**Data to use:**

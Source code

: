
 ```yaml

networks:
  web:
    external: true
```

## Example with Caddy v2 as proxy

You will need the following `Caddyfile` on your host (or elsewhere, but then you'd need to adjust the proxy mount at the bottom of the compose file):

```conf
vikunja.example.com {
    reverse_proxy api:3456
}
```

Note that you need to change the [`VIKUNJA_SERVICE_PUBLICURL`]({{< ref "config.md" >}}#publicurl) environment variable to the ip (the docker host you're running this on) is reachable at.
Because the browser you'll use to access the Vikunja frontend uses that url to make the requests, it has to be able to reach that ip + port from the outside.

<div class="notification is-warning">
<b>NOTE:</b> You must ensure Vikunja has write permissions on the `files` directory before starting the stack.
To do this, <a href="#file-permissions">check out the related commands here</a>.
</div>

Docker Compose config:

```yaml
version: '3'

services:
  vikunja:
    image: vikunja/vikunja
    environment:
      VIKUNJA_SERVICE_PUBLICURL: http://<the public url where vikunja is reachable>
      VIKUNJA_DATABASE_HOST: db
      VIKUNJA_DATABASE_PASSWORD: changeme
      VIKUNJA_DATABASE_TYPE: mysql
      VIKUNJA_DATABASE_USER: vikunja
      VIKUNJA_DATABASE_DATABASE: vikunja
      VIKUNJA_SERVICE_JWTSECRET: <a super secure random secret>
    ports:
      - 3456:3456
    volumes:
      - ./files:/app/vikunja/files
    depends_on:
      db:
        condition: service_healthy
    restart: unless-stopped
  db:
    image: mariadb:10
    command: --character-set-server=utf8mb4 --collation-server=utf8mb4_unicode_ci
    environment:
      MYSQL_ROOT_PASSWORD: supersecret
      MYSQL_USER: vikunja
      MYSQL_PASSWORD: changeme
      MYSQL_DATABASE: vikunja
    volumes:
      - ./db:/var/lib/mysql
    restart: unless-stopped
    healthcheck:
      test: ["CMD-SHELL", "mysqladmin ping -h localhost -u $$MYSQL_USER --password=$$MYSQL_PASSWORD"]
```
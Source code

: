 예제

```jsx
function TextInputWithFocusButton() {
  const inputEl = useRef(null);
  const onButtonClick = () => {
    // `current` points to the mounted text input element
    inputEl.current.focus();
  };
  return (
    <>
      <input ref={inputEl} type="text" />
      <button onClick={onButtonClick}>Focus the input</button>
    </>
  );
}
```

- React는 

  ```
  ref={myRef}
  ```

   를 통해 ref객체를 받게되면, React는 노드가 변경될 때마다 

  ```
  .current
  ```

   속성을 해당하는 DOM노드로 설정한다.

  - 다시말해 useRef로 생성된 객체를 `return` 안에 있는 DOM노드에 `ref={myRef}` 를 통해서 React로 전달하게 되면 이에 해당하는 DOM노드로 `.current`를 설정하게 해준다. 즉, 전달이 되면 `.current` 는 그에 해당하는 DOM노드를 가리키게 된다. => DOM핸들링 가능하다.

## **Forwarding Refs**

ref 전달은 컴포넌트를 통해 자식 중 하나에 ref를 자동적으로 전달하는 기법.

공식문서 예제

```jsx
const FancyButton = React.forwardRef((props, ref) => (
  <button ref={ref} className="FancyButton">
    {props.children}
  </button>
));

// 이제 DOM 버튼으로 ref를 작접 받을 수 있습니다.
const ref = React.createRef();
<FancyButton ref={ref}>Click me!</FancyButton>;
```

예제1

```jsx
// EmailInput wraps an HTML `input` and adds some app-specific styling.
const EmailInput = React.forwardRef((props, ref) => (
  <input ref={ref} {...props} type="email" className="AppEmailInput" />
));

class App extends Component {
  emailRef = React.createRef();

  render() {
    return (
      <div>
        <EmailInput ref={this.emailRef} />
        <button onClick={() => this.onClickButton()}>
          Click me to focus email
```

**What you should do:** Copy out each record exactly as given, omitting none.

**Response to this task:**
Source code

:
 ```yaml

networks:
  web:
    external: true
```

## Example with Caddy v2 as proxy

You will need the following `Caddyfile` on your host (or elsewhere, but then you'd need to adjust the proxy mount at the bottom of the compose file):

```conf
vikunja.example.com {
    reverse_proxy api:3456
}
```

Note that you need to change the [`VIKUNJA_SERVICE_PUBLICURL`]({{< ref "config.md" >}}#publicurl) environment variable to the ip (the docker host you're running this on) is reachable at.
Because the browser you'll use to access the Vikunja frontend uses that url to make the requests, it has to be able to reach that ip + port from the outside.

<div class="notification is-warning">
<b>NOTE:</b> You must ensure Vikunja has write permissions on the `files` directory before starting the stack.
To do this, <a href="#file-permissions">check out the related commands here</a>.
</div>

Docker Compose config:

```yaml
version: '3'

services:
  vikunja:
    image: vikunja/vikunja
    environment:
      VIKUNJA_SERVICE_PUBLICURL: http://<the public url where vikunja is reachable>
      VIKUNJA_DATABASE_HOST: db
      VIKUNJA_DATABASE_PASSWORD: changeme
      VIKUNJA_DATABASE_TYPE: mysql
      VIKUNJA_DATABASE_USER: vikunja
      VIKUNJA_DATABASE_DATABASE: vikunja
      VIKUNJA_SERVICE_JWTSECRET: <a super secure random secret>
    ports:
      - 3456:3456
    volumes:
      - ./files:/app/vikunja/files
    depends_on:
      db:
        condition: service_healthy
    restart: unless-stopped
  db:
    image: mariadb:10
    command: --character-set-server=utf8mb4 --collation-server=utf8mb4_unicode_ci
    environment:
      MYSQL_ROOT_PASSWORD: supersecret
      MYSQL_USER: vikunja
      MYSQL_PASSWORD: changeme
      MYSQL_DATABASE: vikunja
    volumes:
      - ./db:/var/lib/mysql
    restart: unless-stopped
    healthcheck:
      test: ["CMD-SHELL", "mysqladmin ping -h localhost -u $$MYSQL_USER --password=$$MYSQL_PASSWORD"]
```
Source code

: 예제

```jsx
function TextInputWithFocusButton() {
  const inputEl = useRef(null);
  const onButtonClick = () => {
    // `current` points to the mounted text input element
    inputEl.current.focus();
  };
  return (
    <>
      <input ref={inputEl} type="text" />
      <button onClick={onButtonClick}>Focus the input</button>
    </>
  );
}
```

- React는 

  ```
  ref={myRef}
  ```

   를 통해 ref객체를 받게되면, React는 노드가 변경될 때마다 

  ```
  .current
  ```

   속성을 해당하는 DOM노드로 설정한다.

  - 다시말해 useRef로 생성된 객체를 `return` 안에 있는 DOM노드에 `ref={myRef}` 를 통해서 React로 전달하게 되면 이에 해당하는 DOM노드로 `.current`를 설정하게 해준다. 즉, 전달이 되면 `.current` 는 그에 해당하는 DOM노드를 가리키게 된다. => DOM핸들링 가능하다.

## **Forwarding Refs**

ref 전달은 컴포넌트를 통해 자식 중 하나에 ref를 자동적으로 전달하는 기법.

공식문서 예제

```jsx
const FancyButton = React.forwardRef((props, ref) => (
  <button ref={ref} className="FancyButton">
    {props.children}
  </button>
));

// 이제 DOM 버튼으로 ref를 작접 받을 수 있습니다.
const ref = React.createRef();
<FancyButton ref={ref}>Click me!</FancyButton>;
```

예제1

```jsx
// EmailInput wraps an HTML `input` and adds some app-specific styling.
const EmailInput = React.forwardRef((props, ref) => (
  <input ref={ref} {...props} type="email" className="AppEmailInput" />
));

class App extends Component {
  emailRef = React.createRef();

  render() {
    return (
      <div>
        <EmailInput ref={this.emailRef} />
        <button onClick={() => this.onClickButton()}>
          Click me to focus email
```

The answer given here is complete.